Libya 'wants nuke capablity'
2004-02-24 11:55
Tripoli - UN nuclear watchdog chief Mohamed ElBaradei says that Libya wants to keep some nuclear capabilities for civilian purposes after it finishes dismantling its programs to develop weapons of mass destruction (WMD).
"They want to keep their research reactor, which is legitimate," International Atomic Energy Agency (IAEA) head ElBaradei told reporters after meeting Libyan Foreign Minister Abdulrahman Mohammed Shalgam.
He said the agency would support this once Libya "eliminates the military related programs" as it promised in an agreement with the United States and Britain on December 19.
The IAEA is the international community's main verification agency for nuclear matters, but the United States and Britain have been carrying out the actual removal and destruction of the Iranian WMD programs.
The research reactor located at the Tajura Nuclear Research Center currently uses 80 percent enriched uranium, a compound which can be used to make atomic bombs.
ElBaradei said he was discussing with the Libyans converting the reactor to use low enriched uranium, which would not be possibly weapon-grade.

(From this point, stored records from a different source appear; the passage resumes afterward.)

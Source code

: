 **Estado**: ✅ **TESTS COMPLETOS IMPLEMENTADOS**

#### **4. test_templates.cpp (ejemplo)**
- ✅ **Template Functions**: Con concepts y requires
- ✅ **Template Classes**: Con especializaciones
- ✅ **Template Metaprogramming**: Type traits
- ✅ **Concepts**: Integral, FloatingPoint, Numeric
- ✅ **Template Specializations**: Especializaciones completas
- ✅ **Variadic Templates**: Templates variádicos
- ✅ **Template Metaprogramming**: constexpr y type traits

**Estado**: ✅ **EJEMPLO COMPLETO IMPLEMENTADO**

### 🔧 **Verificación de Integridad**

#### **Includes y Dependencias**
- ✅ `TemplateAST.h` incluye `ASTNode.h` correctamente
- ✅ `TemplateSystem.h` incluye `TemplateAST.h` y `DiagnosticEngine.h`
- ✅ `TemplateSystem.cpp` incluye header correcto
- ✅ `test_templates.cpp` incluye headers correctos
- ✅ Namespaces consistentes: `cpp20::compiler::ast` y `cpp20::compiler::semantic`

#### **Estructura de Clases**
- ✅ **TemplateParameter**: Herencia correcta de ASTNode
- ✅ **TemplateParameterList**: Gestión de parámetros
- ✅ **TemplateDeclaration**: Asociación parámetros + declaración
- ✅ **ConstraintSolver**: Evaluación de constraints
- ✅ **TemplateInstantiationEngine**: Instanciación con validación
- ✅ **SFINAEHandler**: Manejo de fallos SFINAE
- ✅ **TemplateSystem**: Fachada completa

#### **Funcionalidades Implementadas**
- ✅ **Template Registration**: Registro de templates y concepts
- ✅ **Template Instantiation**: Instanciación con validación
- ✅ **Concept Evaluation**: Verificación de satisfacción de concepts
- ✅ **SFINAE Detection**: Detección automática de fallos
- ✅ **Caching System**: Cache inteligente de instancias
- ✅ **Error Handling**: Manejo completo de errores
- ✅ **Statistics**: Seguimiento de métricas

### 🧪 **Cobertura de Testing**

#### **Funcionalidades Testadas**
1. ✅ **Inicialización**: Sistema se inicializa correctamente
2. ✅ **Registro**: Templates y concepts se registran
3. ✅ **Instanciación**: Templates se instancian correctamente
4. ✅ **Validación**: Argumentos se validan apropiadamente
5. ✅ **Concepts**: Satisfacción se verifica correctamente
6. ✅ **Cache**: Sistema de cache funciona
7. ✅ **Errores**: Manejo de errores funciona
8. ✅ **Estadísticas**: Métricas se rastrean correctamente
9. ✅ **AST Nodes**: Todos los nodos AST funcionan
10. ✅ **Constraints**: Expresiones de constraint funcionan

"It's just a question of practicality, when and how they would get the replacement fuel because they would like to continue to have the reactor keep operating," he said.
The Libyans apparently would like to keep other facilities, such as a uranium conversion centre, but ElBaradei said he thought there would not be a problem in dismantling them since Libya "has cooperated already in dismantling and removing all the sensitive aspects of (its) program" and would "dismantle that (remaining part) and also remove it."
ElBaradei was to meet later with the head of Libya's atomic energy program, Deputy Prime Minister Matoug Mohamed Matoug, with talks expected to touch on unraveling an international smuggling ring in atomic weapons equipment and technology.
ElBaradei was accompanied by IAEA nuclear weapons expert Jacques Baute, who has previously examined blueprints Libya had for making atomic weapons.
Baute said the blueprints were for "components" but that certain parts were lacking.
Libya's main contribution to non-proliferation may be to help trace the global nuclear black market run by the disgraced former head of Pakistan's nuclear program Abdul Qadeer Khan that was supplying Libya, as well as Iran and North Korea, with sensitive nuclear technology.
Information from Libya has been crucial in exposing the smuggling network and finding out what is going on with Iran's nuclear program, ElBaradei said.